[THE DATA Boundary: Start]

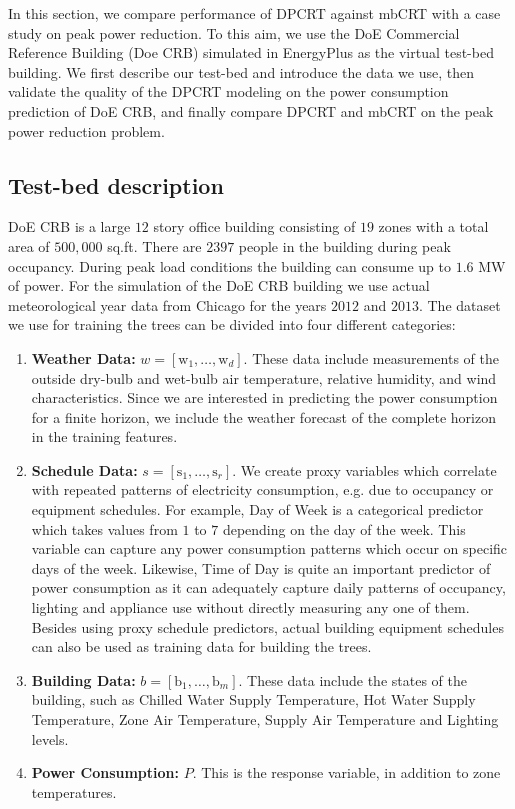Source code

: 
In this section, we compare performance of DPCRT against mbCRT with a case study on peak power reduction.
To this aim, we use the DoE Commercial Reference Building (Doe CRB) simulated in EnergyPlus \cite{DeruFieldStuderEtAl2011} as the virtual test-bed building. 
We first describe our test-bed and introduce the data we use, then validate the quality of the DPCRT modeling on the power consumption prediction of DoE CRB, and finally compare DPCRT and mbCRT on the peak power reduction problem.

\subsection{Test-bed description}
DoE CRB is a large $12$ story office building consisting of $19$ zones with a total area of $500,000$ sq.ft. 
There are $2397$ people in the building during peak occupancy. 
During peak load conditions the building can consume up to $1.6$ MW of power. 
For the simulation of the DoE CRB building we use actual meteorological year data from Chicago for the years $2012$ and $2013$. 
The dataset we use for training the trees can be divided into four different categories:
\begin{enumerate}[leftmargin=1cm]
	\item \textbf{Weather Data:} $w = [\mathrm{w}_1,\ldots,\mathrm{w}_d]$. These data include measurements of the outside dry-bulb and wet-bulb air temperature, relative humidity, and wind characteristics. Since we are interested in predicting the power consumption for a finite horizon, we include the weather forecast of the complete horizon in the training features.
	\item \textbf{Schedule Data:} $s = [\mathrm{s}_1,\ldots,\mathrm{s}_r]$. We create proxy variables which correlate with repeated patterns of electricity consumption, e.g. due to occupancy or equipment schedules. For example, Day of Week is a categorical predictor which takes values from $1$ to $7$ depending on the day of the week. This variable can capture any power consumption patterns which occur on specific days of the week. Likewise, Time of Day is quite an important predictor of power consumption as it can adequately capture daily patterns of occupancy, lighting and appliance use without directly measuring any one of them. Besides using proxy schedule predictors, actual building equipment schedules can also be used as training data for building the trees.
	\item \textbf{Building Data:} $b = [\mathrm{b}_1,\ldots,\mathrm{b}_m]$. These data include the states of the building, such as Chilled Water Supply Temperature, Hot Water Supply Temperature, Zone Air Temperature, Supply Air Temperature and Lighting levels.
	\item \textbf{Power Consumption:} $P$. This is the response variable, in addition to zone temperatures. 
\end{enumerate}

[THE DATA Boundary: End]

Every entry should be returned exactly as written, minus the pictures.

Source code

: 
In this section, we compare performance of DPCRT against mbCRT with a case study on peak power reduction.
To this aim, we use the DoE Commercial Reference Building (Doe CRB) simulated in EnergyPlus \cite{DeruFieldStuderEtAl2011} as the virtual test-bed building. 
We first describe our test-bed and introduce the data we use, then validate the quality of the DPCRT modeling on the power consumption prediction of DoE CRB, and finally compare DPCRT and mbCRT on the peak power reduction problem.

\subsection{Test-bed description}
DoE CRB is a large $12$ story office building consisting of $19$ zones with a total area of $500,000$ sq.ft. 
There are $2397$ people in the building during peak occupancy. 
During peak load conditions the building can consume up to $1.6$ MW of power. 
For the simulation of the DoE CRB building we use actual meteorological year data from Chicago for the years $2012$ and $2013$. 
The dataset we use for training the trees can be divided into four different categories:
\begin{enumerate}[leftmargin=1cm]
	\item \textbf{Weather Data:} $w = [\mathrm{w}_1,\ldots,\mathrm{w}_d]$. These data include measurements of the outside dry-bulb and wet-bulb air temperature, relative humidity, and wind characteristics. Since we are interested in predicting the power consumption for a finite horizon, we include the weather forecast of the complete horizon in the training features.
	\item \textbf{Schedule Data:} $s = [\mathrm{s}_1,\ldots,\mathrm{s}_r]$. We create proxy variables which correlate with repeated patterns of electricity consumption, e.g. due to occupancy or equipment schedules. For example, Day of Week is a categorical predictor which takes values from $1$ to $7$ depending on the day of the week. This variable can capture any power consumption patterns which occur on specific days of the week. Likewise, Time of Day is quite an important predictor of power consumption as it can adequately capture daily patterns of occupancy, lighting and appliance use without directly measuring any one of them. Besides using proxy schedule predictors, actual building equipment schedules can also be used as training data for building the trees.
	\item \textbf{Building Data:} $b = [\mathrm{b}_1,\ldots,\mathrm{b}_m]$. These data include the states of the building, such as Chilled Water Supply Temperature, Hot Water Supply Temperature, Zone Air Temperature, Supply Air Temperature and Lighting levels.
	\item \textbf{Power Consumption:} $P$. This is the response variable, in addition to zone temperatures. 
\end{enumerate}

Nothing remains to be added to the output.